-- Data under study follows --

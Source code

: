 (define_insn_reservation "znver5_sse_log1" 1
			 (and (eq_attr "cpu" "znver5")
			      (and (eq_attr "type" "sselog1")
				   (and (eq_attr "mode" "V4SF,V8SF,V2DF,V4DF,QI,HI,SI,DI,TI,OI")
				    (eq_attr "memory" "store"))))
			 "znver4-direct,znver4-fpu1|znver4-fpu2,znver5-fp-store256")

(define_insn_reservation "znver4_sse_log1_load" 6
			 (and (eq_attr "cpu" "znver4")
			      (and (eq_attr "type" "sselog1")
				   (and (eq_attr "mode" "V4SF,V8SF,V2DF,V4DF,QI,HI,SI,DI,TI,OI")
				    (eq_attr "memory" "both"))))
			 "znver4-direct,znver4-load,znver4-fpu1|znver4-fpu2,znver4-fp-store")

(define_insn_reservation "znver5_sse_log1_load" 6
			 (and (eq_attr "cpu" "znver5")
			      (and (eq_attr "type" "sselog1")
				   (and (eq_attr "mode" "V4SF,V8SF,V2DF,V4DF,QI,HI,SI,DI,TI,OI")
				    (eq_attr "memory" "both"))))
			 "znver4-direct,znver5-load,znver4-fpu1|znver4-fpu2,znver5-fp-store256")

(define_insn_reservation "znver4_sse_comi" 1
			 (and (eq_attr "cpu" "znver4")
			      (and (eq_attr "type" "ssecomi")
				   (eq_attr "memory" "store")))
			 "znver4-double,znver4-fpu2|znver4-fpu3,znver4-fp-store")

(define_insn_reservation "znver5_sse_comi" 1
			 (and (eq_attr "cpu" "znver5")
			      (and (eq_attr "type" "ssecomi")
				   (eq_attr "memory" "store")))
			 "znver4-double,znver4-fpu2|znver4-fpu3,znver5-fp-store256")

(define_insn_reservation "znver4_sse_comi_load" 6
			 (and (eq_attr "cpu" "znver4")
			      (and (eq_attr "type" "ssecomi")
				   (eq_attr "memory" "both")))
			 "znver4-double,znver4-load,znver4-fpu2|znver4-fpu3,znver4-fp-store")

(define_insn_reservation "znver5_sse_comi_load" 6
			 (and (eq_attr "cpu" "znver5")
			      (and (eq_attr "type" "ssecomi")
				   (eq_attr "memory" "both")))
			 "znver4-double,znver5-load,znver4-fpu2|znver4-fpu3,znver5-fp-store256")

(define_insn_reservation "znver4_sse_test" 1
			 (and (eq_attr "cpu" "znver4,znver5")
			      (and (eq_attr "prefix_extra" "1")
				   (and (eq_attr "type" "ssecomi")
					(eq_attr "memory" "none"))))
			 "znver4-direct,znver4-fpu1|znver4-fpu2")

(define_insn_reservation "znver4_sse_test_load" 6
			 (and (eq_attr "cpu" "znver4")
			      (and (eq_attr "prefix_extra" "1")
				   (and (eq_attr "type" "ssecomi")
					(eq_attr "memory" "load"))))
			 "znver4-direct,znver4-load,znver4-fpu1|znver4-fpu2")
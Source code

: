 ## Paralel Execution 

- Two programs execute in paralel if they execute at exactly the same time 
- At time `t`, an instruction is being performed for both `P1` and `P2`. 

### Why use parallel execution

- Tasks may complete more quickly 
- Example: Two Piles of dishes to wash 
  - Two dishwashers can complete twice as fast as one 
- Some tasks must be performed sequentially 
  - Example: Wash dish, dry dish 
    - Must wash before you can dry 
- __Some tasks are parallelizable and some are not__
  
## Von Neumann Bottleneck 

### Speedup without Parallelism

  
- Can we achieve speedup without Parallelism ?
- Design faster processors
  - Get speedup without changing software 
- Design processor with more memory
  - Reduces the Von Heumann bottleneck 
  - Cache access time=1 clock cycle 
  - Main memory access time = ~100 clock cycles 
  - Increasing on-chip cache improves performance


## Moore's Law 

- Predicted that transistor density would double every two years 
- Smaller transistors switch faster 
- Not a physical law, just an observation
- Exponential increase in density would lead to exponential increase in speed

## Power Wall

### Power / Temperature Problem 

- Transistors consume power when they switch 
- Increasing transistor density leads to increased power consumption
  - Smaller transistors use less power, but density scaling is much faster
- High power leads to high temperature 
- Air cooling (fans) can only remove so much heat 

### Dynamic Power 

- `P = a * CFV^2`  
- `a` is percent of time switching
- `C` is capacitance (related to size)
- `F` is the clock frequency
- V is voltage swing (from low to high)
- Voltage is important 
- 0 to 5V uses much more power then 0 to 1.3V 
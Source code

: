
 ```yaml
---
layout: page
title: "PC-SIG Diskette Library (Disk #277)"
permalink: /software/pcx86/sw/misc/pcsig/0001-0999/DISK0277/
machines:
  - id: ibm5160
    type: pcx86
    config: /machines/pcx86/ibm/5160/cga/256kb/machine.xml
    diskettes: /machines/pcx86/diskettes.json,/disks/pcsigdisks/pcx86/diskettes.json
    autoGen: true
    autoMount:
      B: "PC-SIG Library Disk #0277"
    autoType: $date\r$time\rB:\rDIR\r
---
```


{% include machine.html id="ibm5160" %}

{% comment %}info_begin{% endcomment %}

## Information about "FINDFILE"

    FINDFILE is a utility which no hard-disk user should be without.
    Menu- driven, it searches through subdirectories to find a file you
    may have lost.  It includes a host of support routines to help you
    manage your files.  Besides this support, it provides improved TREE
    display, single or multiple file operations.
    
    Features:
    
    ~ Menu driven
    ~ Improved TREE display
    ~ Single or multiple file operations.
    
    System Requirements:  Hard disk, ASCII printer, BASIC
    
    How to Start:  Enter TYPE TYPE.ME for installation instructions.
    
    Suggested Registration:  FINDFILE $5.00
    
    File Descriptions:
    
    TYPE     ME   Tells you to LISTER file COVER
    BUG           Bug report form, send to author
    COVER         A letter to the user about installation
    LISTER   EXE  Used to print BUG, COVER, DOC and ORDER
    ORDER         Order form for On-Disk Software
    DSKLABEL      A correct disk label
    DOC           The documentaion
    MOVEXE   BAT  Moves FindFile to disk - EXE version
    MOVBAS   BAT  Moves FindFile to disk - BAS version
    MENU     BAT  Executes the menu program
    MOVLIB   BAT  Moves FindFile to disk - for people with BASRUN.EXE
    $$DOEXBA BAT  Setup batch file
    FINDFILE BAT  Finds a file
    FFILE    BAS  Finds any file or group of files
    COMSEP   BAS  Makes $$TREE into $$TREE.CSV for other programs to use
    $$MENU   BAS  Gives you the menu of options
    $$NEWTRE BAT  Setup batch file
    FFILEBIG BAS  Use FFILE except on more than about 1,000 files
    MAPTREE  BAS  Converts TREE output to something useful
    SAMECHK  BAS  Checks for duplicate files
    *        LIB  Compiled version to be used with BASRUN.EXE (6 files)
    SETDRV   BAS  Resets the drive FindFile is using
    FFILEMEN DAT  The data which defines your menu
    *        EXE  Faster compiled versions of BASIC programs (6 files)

-- Data under study concluded --

▸ Task to complete
Exactly as written, restate every line of the listing above.

▸ Response to the task
Source code

: (define_insn_reservation "znver5_sse_log1" 1
			 (and (eq_attr "cpu" "znver5")
			      (and (eq_attr "type" "sselog1")
				   (and (eq_attr "mode" "V4SF,V8SF,V2DF,V4DF,QI,HI,SI,DI,TI,OI")
				    (eq_attr "memory" "store"))))
			 "znver4-direct,znver4-fpu1|znver4-fpu2,znver5-fp-store256")

(define_insn_reservation "znver4_sse_log1_load" 6
			 (and (eq_attr "cpu" "znver4")
			      (and (eq_attr "type" "sselog1")
				   (and (eq_attr "mode" "V4SF,V8SF,V2DF,V4DF,QI,HI,SI,DI,TI,OI")
				    (eq_attr "memory" "both"))))
			 "znver4-direct,znver4-load,znver4-fpu1|znver4-fpu2,znver4-fp-store")

(define_insn_reservation "znver5_sse_log1_load" 6
			 (and (eq_attr "cpu" "znver5")
			      (and (eq_attr "type" "sselog1")
				   (and (eq_attr "mode" "V4SF,V8SF,V2DF,V4DF,QI,HI,SI,DI,TI,OI")
				    (eq_attr "memory" "both"))))
			 "znver4-direct,znver5-load,znver4-fpu1|znver4-fpu2,znver5-fp-store256")

(define_insn_reservation "znver4_sse_comi" 1
			 (and (eq_attr "cpu" "znver4")
			      (and (eq_attr "type" "ssecomi")
				   (eq_attr "memory" "store")))
			 "znver4-double,znver4-fpu2|znver4-fpu3,znver4-fp-store")

(define_insn_reservation "znver5_sse_comi" 1
			 (and (eq_attr "cpu" "znver5")
			      (and (eq_attr "type" "ssecomi")
				   (eq_attr "memory" "store")))
			 "znver4-double,znver4-fpu2|znver4-fpu3,znver5-fp-store256")

(define_insn_reservation "znver4_sse_comi_load" 6
			 (and (eq_attr "cpu" "znver4")
			      (and (eq_attr "type" "ssecomi")
				   (eq_attr "memory" "both")))
			 "znver4-double,znver4-load,znver4-fpu2|znver4-fpu3,znver4-fp-store")

(define_insn_reservation "znver5_sse_comi_load" 6
			 (and (eq_attr "cpu" "znver5")
			      (and (eq_attr "type" "ssecomi")
				   (eq_attr "memory" "both")))
			 "znver4-double,znver5-load,znver4-fpu2|znver4-fpu3,znver5-fp-store256")

(define_insn_reservation "znver4_sse_test" 1
			 (and (eq_attr "cpu" "znver4,znver5")
			      (and (eq_attr "prefix_extra" "1")
				   (and (eq_attr "type" "ssecomi")
					(eq_attr "memory" "none"))))
			 "znver4-direct,znver4-fpu1|znver4-fpu2")

(define_insn_reservation "znver4_sse_test_load" 6
			 (and (eq_attr "cpu" "znver4")
			      (and (eq_attr "prefix_extra" "1")
				   (and (eq_attr "type" "ssecomi")
					(eq_attr "memory" "load"))))
			 "znver4-direct,znver4-load,znver4-fpu1|znver4-fpu2")
Source code

: ## Paralel Execution 

- Two programs execute in paralel if they execute at exactly the same time 
- At time `t`, an instruction is being performed for both `P1` and `P2`. 

### Why use parallel execution

- Tasks may complete more quickly 
- Example: Two Piles of dishes to wash 
  - Two dishwashers can complete twice as fast as one 
- Some tasks must be performed sequentially 
  - Example: Wash dish, dry dish 
    - Must wash before you can dry 
- __Some tasks are parallelizable and some are not__
  
## Von Neumann Bottleneck 

### Speedup without Parallelism

  
- Can we achieve speedup without Parallelism ?
- Design faster processors
  - Get speedup without changing software 
- Design processor with more memory
  - Reduces the Von Heumann bottleneck 
  - Cache access time=1 clock cycle 
  - Main memory access time = ~100 clock cycles 
  - Increasing on-chip cache improves performance


## Moore's Law 

- Predicted that transistor density would double every two years 
- Smaller transistors switch faster 
- Not a physical law, just an observation
- Exponential increase in density would lead to exponential increase in speed

## Power Wall

### Power / Temperature Problem 

- Transistors consume power when they switch 
- Increasing transistor density leads to increased power consumption
  - Smaller transistors use less power, but density scaling is much faster
- High power leads to high temperature 
- Air cooling (fans) can only remove so much heat 

### Dynamic Power 

- `P = a * CFV^2`  
- `a` is percent of time switching
- `C` is capacitance (related to size)
- `F` is the clock frequency
- V is voltage swing (from low to high)
- Voltage is important 
- 0 to 5V uses much more power then 0 to 1.3V 
Source code

:
 ```yaml
---
layout: page
title: "PC-SIG Diskette Library (Disk #277)"
permalink: /software/pcx86/sw/misc/pcsig/0001-0999/DISK0277/
machines:
  - id: ibm5160
    type: pcx86
    config: /machines/pcx86/ibm/5160/cga/256kb/machine.xml
    diskettes: /machines/pcx86/diskettes.json,/disks/pcsigdisks/pcx86/diskettes.json
    autoGen: true
    autoMount:
      B: "PC-SIG Library Disk #0277"
    autoType: $date\r$time\rB:\rDIR\r
---
```


{% include machine.html id="ibm5160" %}

{% comment %}info_begin{% endcomment %}

## Information about "FINDFILE"

    FINDFILE is a utility which no hard-disk user should be without.
    Menu- driven, it searches through subdirectories to find a file you
    may have lost.  It includes a host of support routines to help you
    manage your files.  Besides this support, it provides improved TREE
    display, single or multiple file operations.
    
    Features:
    
    ~ Menu driven
    ~ Improved TREE display
    ~ Single or multiple file operations.
    
    System Requirements:  Hard disk, ASCII printer, BASIC
    
    How to Start:  Enter TYPE TYPE.ME for installation instructions.
    
    Suggested Registration:  FINDFILE $5.00
    
    File Descriptions:
    
    TYPE     ME   Tells you to LISTER file COVER
    BUG           Bug report form, send to author
    COVER         A letter to the user about installation
    LISTER   EXE  Used to print BUG, COVER, DOC and ORDER
    ORDER         Order form for On-Disk Software
    DSKLABEL      A correct disk label
    DOC           The documentaion
    MOVEXE   BAT  Moves FindFile to disk - EXE version
    MOVBAS   BAT  Moves FindFile to disk - BAS version
    MENU     BAT  Executes the menu program
    MOVLIB   BAT  Moves FindFile to disk - for people with BASRUN.EXE
    $$DOEXBA BAT  Setup batch file
    FINDFILE BAT  Finds a file
    FFILE    BAS  Finds any file or group of files
    COMSEP   BAS  Makes $$TREE into $$TREE.CSV for other programs to use
    $$MENU   BAS  Gives you the menu of options
    $$NEWTRE BAT  Setup batch file
    FFILEBIG BAS  Use FFILE except on more than about 1,000 files
    MAPTREE  BAS  Converts TREE output to something useful
    SAMECHK  BAS  Checks for duplicate files
    *        LIB  Compiled version to be used with BASRUN.EXE (6 files)
    SETDRV   BAS  Resets the drive FindFile is using
    FFILEMEN DAT  The data which defines your menu
    *        EXE  Faster compiled versions of BASIC programs (6 files)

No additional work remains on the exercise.